§ **YOUR INSTRUCTIONS**
Would you repeat exactly the part of the listing below that runs from the line containing "## 👥 Customer Personality Segmentation" down to the line containing "and retention strategies.", inclusive, and nothing else?
[Start of section]
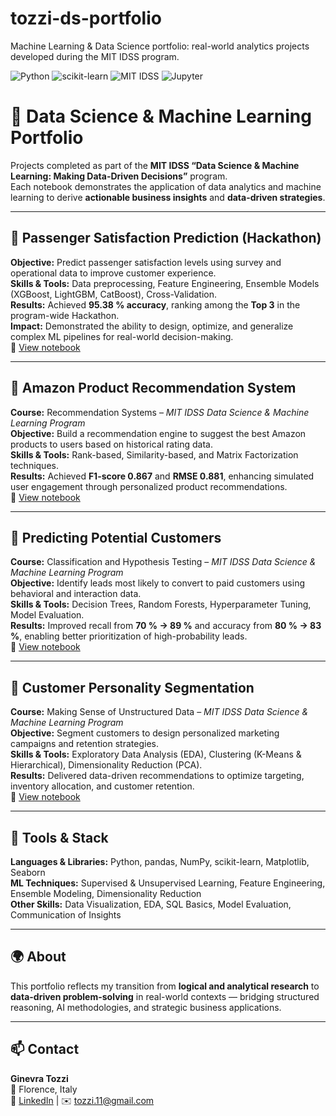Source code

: # tozzi-ds-portfolio
Machine Learning &amp; Data Science portfolio: real-world analytics projects developed during the MIT IDSS program.

![Python](https://img.shields.io/badge/Python-3.11-blue)
![scikit-learn](https://img.shields.io/badge/scikit--learn-ML-orange)
![MIT IDSS](https://img.shields.io/badge/MIT-IDSS-red)
![Jupyter](https://img.shields.io/badge/Notebook-Jupyter-lightgrey)

# 🧠 Data Science & Machine Learning Portfolio  

Projects completed as part of the **MIT IDSS “Data Science & Machine Learning: Making Data-Driven Decisions”** program.  
Each notebook demonstrates the application of data analytics and machine learning to derive **actionable business insights** and **data-driven strategies**.

---

## 🚄 Passenger Satisfaction Prediction (Hackathon)
**Objective:** Predict passenger satisfaction levels using survey and operational data to improve customer experience.  
**Skills & Tools:** Data preprocessing, Feature Engineering, Ensemble Models (XGBoost, LightGBM, CatBoost), Cross-Validation.  
**Results:** Achieved **95.38 % accuracy**, ranking among the **Top 3** in the program-wide Hackathon.  
**Impact:** Demonstrated the ability to design, optimize, and generalize complex ML pipelines for real-world decision-making.  
📓 [View notebook](./Passenger_Satisfaction_Prediction.ipynb)

---

## 🛒 Amazon Product Recommendation System
**Course:** Recommendation Systems – *MIT IDSS Data Science & Machine Learning Program*  
**Objective:** Build a recommendation engine to suggest the best Amazon products to users based on historical rating data.  
**Skills & Tools:** Rank-based, Similarity-based, and Matrix Factorization techniques.  
**Results:** Achieved **F1-score 0.867** and **RMSE 0.881**, enhancing simulated user engagement through personalized product recommendations.  
📓 [View notebook](./Amazon_Product_Recommendation.ipynb)

---

## 🎯 Predicting Potential Customers
**Course:** Classification and Hypothesis Testing – *MIT IDSS Data Science & Machine Learning Program*  
**Objective:** Identify leads most likely to convert to paid customers using behavioral and interaction data.  
**Skills & Tools:** Decision Trees, Random Forests, Hyperparameter Tuning, Model Evaluation.  
**Results:** Improved recall from **70 % → 89 %** and accuracy from **80 % → 83 %**, enabling better prioritization of high-probability leads.  
📓 [View notebook](./Lead_Conversion_Prediction.ipynb)

---

## 👥 Customer Personality Segmentation
**Course:** Making Sense of Unstructured Data – *MIT IDSS Data Science & Machine Learning Program*  
**Objective:** Segment customers to design personalized marketing campaigns and retention strategies.  
**Skills & Tools:** Exploratory Data Analysis (EDA), Clustering (K-Means & Hierarchical), Dimensionality Reduction (PCA).  
**Results:** Delivered data-driven recommendations to optimize targeting, inventory allocation, and customer retention.  
📓 [View notebook](./Customer_Personality_Segmentation.ipynb)

---

## 🧰 Tools & Stack
**Languages & Libraries:** Python, pandas, NumPy, scikit-learn, Matplotlib, Seaborn  
**ML Techniques:** Supervised & Unsupervised Learning, Feature Engineering, Ensemble Modeling, Dimensionality Reduction  
**Other Skills:** Data Visualization, EDA, SQL Basics, Model Evaluation, Communication of Insights  

---

## 🌍 About
This portfolio reflects my transition from **logical and analytical research** to **data-driven problem-solving** in real-world contexts — bridging structured reasoning, AI methodologies, and strategic business applications.

---

## 📫 Contact
**Ginevra Tozzi**  
📍 Florence, Italy  
🔗 [LinkedIn](https://www.linkedin.com/in/ginevra-tozzi-372851330/) | ✉️ [tozzi.11@gmail.com](mailto:tozzi.11@gmail.com)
[End of section]
§ **REPLY**
## 👥 Customer Personality Segmentation
**Course:** Making Sense of Unstructured Data – *MIT IDSS Data Science & Machine Learning Program*  
**Objective:** Segment customers to design personalized marketing campaigns and retention strategies.  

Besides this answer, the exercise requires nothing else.